Un diacre dans l’enseignement

Frédéric Dumont, diacre dans l’enseignement du diocèse d’Avignon

La joie de transmettre aux jeunes et d’accompagner les couples

Marié et père de quatre fils, Frédéric Dumont, qui habite près de Carpentras (Vaucluse),  est, à 39 ans, le plus jeune diacre de son diocèse. Après avoir enseigné l’histoire  et la géographie pendant douze ans, il est aujourd’hui proviseur adjoint d’un lycée général  et technique. Il dévoile les joies que lui procurent son métier et ses missions diaconales.

En quoi consiste votre métier de proviseur adjoint ?

Je n’ai plus d’élève en face de moi et j’ai même perdu le droit d’enseigner puisqu’en passant avec succès les concours, j’ai intégré un nouveau corps, celui des personnels de direction. J’ai donc 1 200 élèves sous ma responsabilité, mais je n’ai plus de contact direct avec eux et quand je les vois, c’est rarement pour les féliciter, plutôt pour régler des difficultés : problèmes d’emploi du temps, d’élèves perdus dans leur orientation… Si je n’ai plus le plaisir de voir de jeunes esprits s’éveiller au savoir, j’ai gagné une relation particulière et riche avec les enseignants, les personnels administratifs, techniques, les surveillants, etc. Dans le dialogue, je dois leur montrer que j’ai des idées intéressantes en matière pédagogique. Je dois aussi apprécier ce qu’ils savent faire de bien. Ils sont demandeurs de valorisation de ce point de vue-là.

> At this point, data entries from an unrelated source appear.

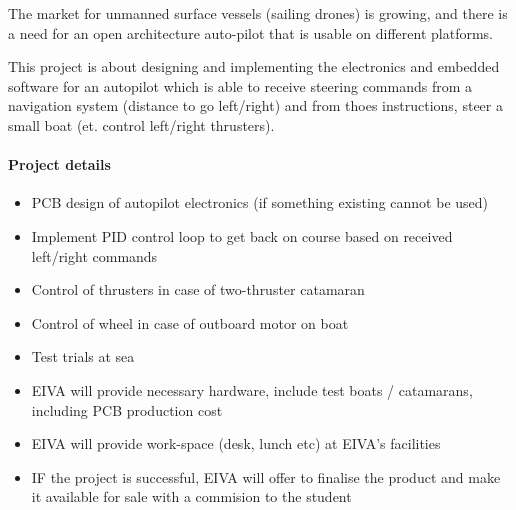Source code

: The market for unmanned surface vessels (sailing drones) is growing, and there is a need for an open architecture auto-pilot that is usable on different platforms.

This project is about designing and implementing the electronics and embedded software for an autopilot which is able to receive steering commands from a navigation system (distance to go left/right) and from thoes instructions, steer a small boat (et. control left/right thrusters).

\paragraph{Project details}
\begin{itemize}
\item PCB design of autopilot electronics (if something existing cannot be used)
\item Implement PID control loop to get back on course based on received left/right commands
\item Control of thrusters in case of two-thruster catamaran
\item Control of wheel in case of outboard motor on boat
\item Test trials at sea
\item EIVA will provide necessary hardware, include test boats / catamarans, including PCB production cost
\item EIVA will provide work-space (desk, lunch etc) at EIVA's facilities
\item IF the project is successful, EIVA will offer to finalise the product and make it available for sale with a commision to the student
\end{itemize}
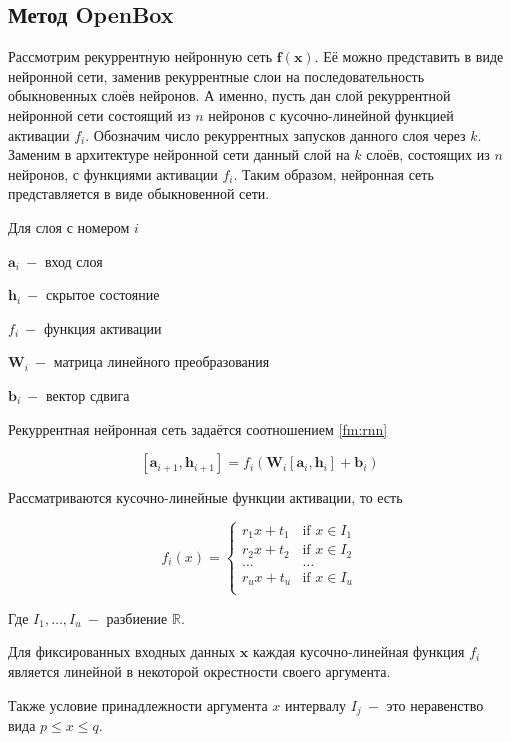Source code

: \documentclass[a4paper, 12pt]{article}
\begin{document}
\subsection{Метод OpenBox}

Рассмотрим рекуррентную нейронную сеть $\mathbf{f}(\mathbf{x})$. Её можно представить в виде нейронной сети, заменив рекуррентные слои на последовательность обыкновенных слоёв нейронов. А именно, пусть дан слой рекуррентной нейронной сети состоящий из $n$ нейронов с кусочно-линейной функцией активации $f_i$. Обозначим число рекуррентных запусков данного слоя через $k$. Заменим в архитектуре нейронной сети данный слой на $k$ слоёв, состоящих из $n$ нейронов, с функциями активации $f_i$. Таким образом, нейронная сеть представляется в виде обыкновенной сети.

Для слоя с номером $i$

$\mathbf{a}_i~-$ вход слоя

$\mathbf{h}_i~-$ скрытое состояние

$f_i~-$ функция активации

$\mathbf{W}_i~-$ матрица линейного преобразования

$\mathbf{b}_i~-$ вектор сдвига

Рекуррентная нейронная сеть задаётся соотношением \eqref{fm:rnn}

\begin{equation}\label{fm:rnn}
[\mathbf{a}_{i+1}, \mathbf{h}_{i+1}]=f_i\left(\mathbf{W}_i [\mathbf{a}_{i},\mathbf{h}_i] + \mathbf{b}_i\right)
\end{equation}

Рассматриваются кусочно-линейные функции активации, то есть

\[f_i(x)=\left\{
\begin{array}{ll}
      r_1 x+t_1 & \text{if } x\in I_1 \\
      r_2 x+t_2 & \text{if } x\in I_2 \\
      \dots&\dots\\
      r_u x+t_u & \text{if } x\in I_u \\
\end{array} 
\right. \]

Где $I_1,\dots,I_u~-$ разбиение $\mathbb{R}$.

Для фиксированных входных данных $\mathbf{x}$ каждая кусочно-линейная функция $f_i$ является линейной в некоторой окрестности своего аргумента.

Также условие принадлежности аргумента $x$ интервалу $I_j~-$ это неравенство вида $p \leq x \leq q$.
\end{document}
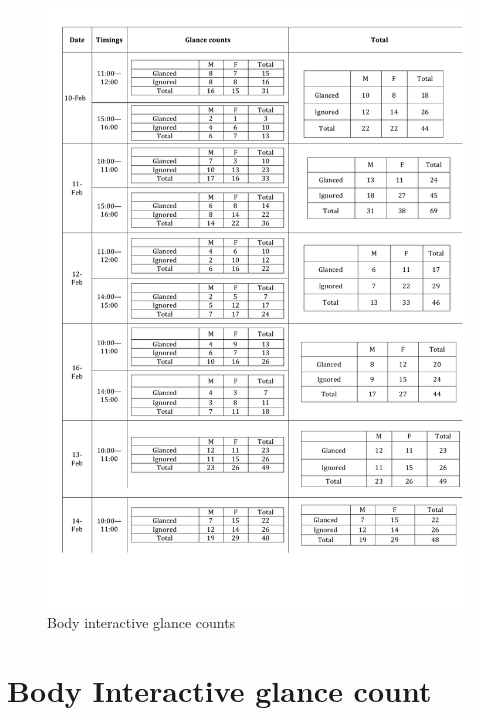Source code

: \begin{appendices}
\begin{figure}[H]
 \centering 
    \includegraphics[width=\textwidth,height=0.8\textheight]{Appendices/8/body-interactive/body-interactive_glances.pdf}
    \caption{Body interactive glance counts}
     \label{app:body-interactive-glancecount}%
\end{figure}



\section{Body Interactive glance count}


\end{appendices}
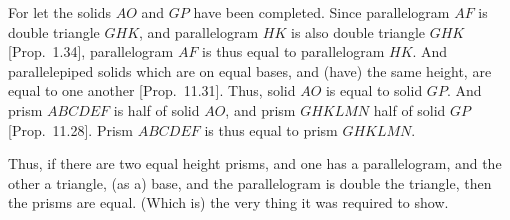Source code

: For let the solids $AO$ and $GP$ have been completed. 
Since parallelogram $AF$ is double triangle $GHK$, and parallelogram
$HK$ is also double triangle $GHK$ [Prop.~1.34],
parallelogram $AF$ is thus equal to parallelogram $HK$. And parallelepiped
solids which are on equal bases, and (have) the same height, are equal
to one another [Prop.~11.31]. Thus, solid
$AO$ is equal to solid $GP$.  And prism $ABCDEF$ is half of solid
$AO$, and prism $GHKLMN$ half of solid $GP$ [Prop.~11.28]. Prism $ABCDEF$ is thus equal to prism $GHKLMN$.

Thus, if there are two equal height prisms,
and one has a parallelogram, and the other a triangle,  (as a) base, 
and the parallelogram is double the triangle, then the prisms are equal.
(Which is) the very thing it was required to show.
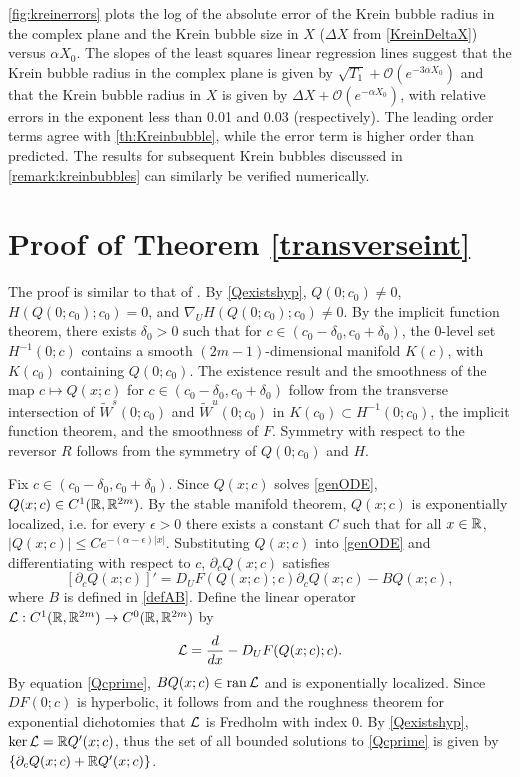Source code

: \documentclass[12pt]{elsarticle}
\theoremstyle{plain}
\theoremstyle{definition}
\theoremstyle{remark}
\numberwithin{theorem}{section}
\numberwithin{equation}{section}
\begin{document}
\cref{fig:kreinerrors} plots the log of the absolute error of the Krein bubble radius in the complex plane and the Krein bubble size in $X$ ($\Delta X$ from \cref{KreinDeltaX}) versus $\alpha X_0$. The slopes of the least squares linear regression lines suggest that the Krein bubble radius in the complex plane is given by $\sqrt{T_1} + \mathcal{O}(e^{-3 \alpha X_0})$ and that the Krein bubble radius in $X$ is given by $\Delta X + \mathcal{O}(e^{-\alpha X_0})$, with relative errors in the exponent less than 0.01 and 0.03 (respectively). The leading order terms agree with \cref{th:Kreinbubble}, while the error term is higher order than predicted. The results for subsequent Krein bubbles discussed in \cref{remark:kreinbubbles} can similarly be verified numerically.

\section{Proof of Theorem \ref{transverseint}}\label{sec:transverseintproof}

The proof is similar to that of \cite[Lemma 6.2 and Lemma 6.4]{Kapitula2020}. By \cref{Qexistshyp}, $Q(0; c_0) \neq 0$, $H(Q(0; c_0); c_0) = 0$, and $\nabla_U H(Q(0; c_0); c_0) \neq 0$. By the implicit function theorem, there exists $\delta_0 > 0$ such that for $c \in (c_0 - \delta_0, c_0 + \delta_0)$, the 0-level set $H^{-1}(0; c)$ contains a smooth $(2m-1)$-dimensional manifold $K(c)$, with $K(c_0)$ containing $Q(0; c_0)$. The existence result and the smoothness of the map $c \mapsto Q(x; c)$ for $c \in (c_0 - \delta_0, c_0 + \delta_0)$ follow from the transverse intersection of $\tilde{W}^s(0; c_0)$ and $\tilde{W}^u(0; c_0)$ in $K(c_0) \subset H^{-1}(0; c_0)$, the implicit function theorem, and the smoothness of $F$. Symmetry with respect to the reversor $R$ follows from the symmetry of $Q(0; c_0)$ and $H$.

Fix $c \in (c_0 - \delta_0, c_0 + \delta_0)$. Since $Q(x; c)$ solves \cref{genODE}, $Q(x; c) \in C^1(\mathbb{R}, \mathbb{R}^{2m})$. By the stable manifold theorem, $Q(x; c)$ is exponentially localized, i.e. for every $\epsilon > 0$ there exists a constant $C$ such that for all $x \in \mathbb{R}$, $|Q(x; c)| \leq C e^{-(\alpha - \epsilon)|x|}$. Substituting $Q(x; c)$ into \cref{genODE} and differentiating with respect to $c$, $\partial_c Q(x; c)$ satisfies
\begin{equation}\label{Qcprime}
[\partial_c Q(x; c)]' = D_U F(Q(x;c); c) \partial_c Q(x; c) - B Q(x;c),
\end{equation}
where $B$ is defined in \cref{defAB}. Define the linear operator $\mathcal{L}: C^1(\mathbb{R}, \mathbb{R}^{2m}) \rightarrow C^0(\mathbb{R}, \mathbb{R}^{2m})$ by
\begin{equation}\label{defLtv}
\mathcal{L} = \frac{d}{dx} - D_U F(Q(x;c); c).
\end{equation}
By equation \cref{Qcprime}, $B Q(x;c) \in \operatorname{ran} \mathcal{L}$ and is exponentially localized. Since $DF(0; c)$ is hyperbolic, it follows from \cite[Lemma~4.2]{Palmer1984} and the roughness theorem for exponential dichotomies \cite{Coppel1978} that $\mathcal{L}$ is Fredholm with index 0. By \cref{Qexistshyp}, $\mathop\mathrm{ker}\nolimits \mathcal{L} = \mathbb{R} Q'(x; c)$, thus the set of all bounded solutions to \cref{Qcprime} is given by $\{\partial_c Q(x; c) + \mathbb{R} Q'(x; c)\}$.
\end{document}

Devenir enseignant, puis proviseur adjoint, était-ce une vocation ?

Je ne me suis pas dit de toute éternité que je serais professeur. Je suis arrivé là un peu par hasard parce que ça ne marchait pas trop mal : le bac, puis la classe préparatoire, la licence et la maîtrise d’histoire. J’ai réussi les concours et ça m’a plu. Au début, au faubourg de Béthune, à Lille, ç’a été un peu difficile car auparavant, pendant un an, j’avais enseigné à des enfants de militaires dans un lycée de Saint-Cyr-l’École, près de Versailles, où le public était très facile, avec une grande soif d’apprendre.Quand je suis arrivé dans ce quartier populaire de Lille, il m’a fallu une année ou deux pour m’adapter. Avec le temps, j’ai découvert la joie de transmettre un savoir à des jeunes qui n’ont pas l’habitude d’avoir des repères adultes devant eux, dans leur famille ou leur entourage. Ensuite, si je suis devenu proviseur, c’est qu’un principal de collège m’a interpellé en me proposant de passer le concours car il pensait que je pourrais assumer correctement cette fonction. Cela se passe souvent ainsi, un peu comme l’interpellation au diaconat.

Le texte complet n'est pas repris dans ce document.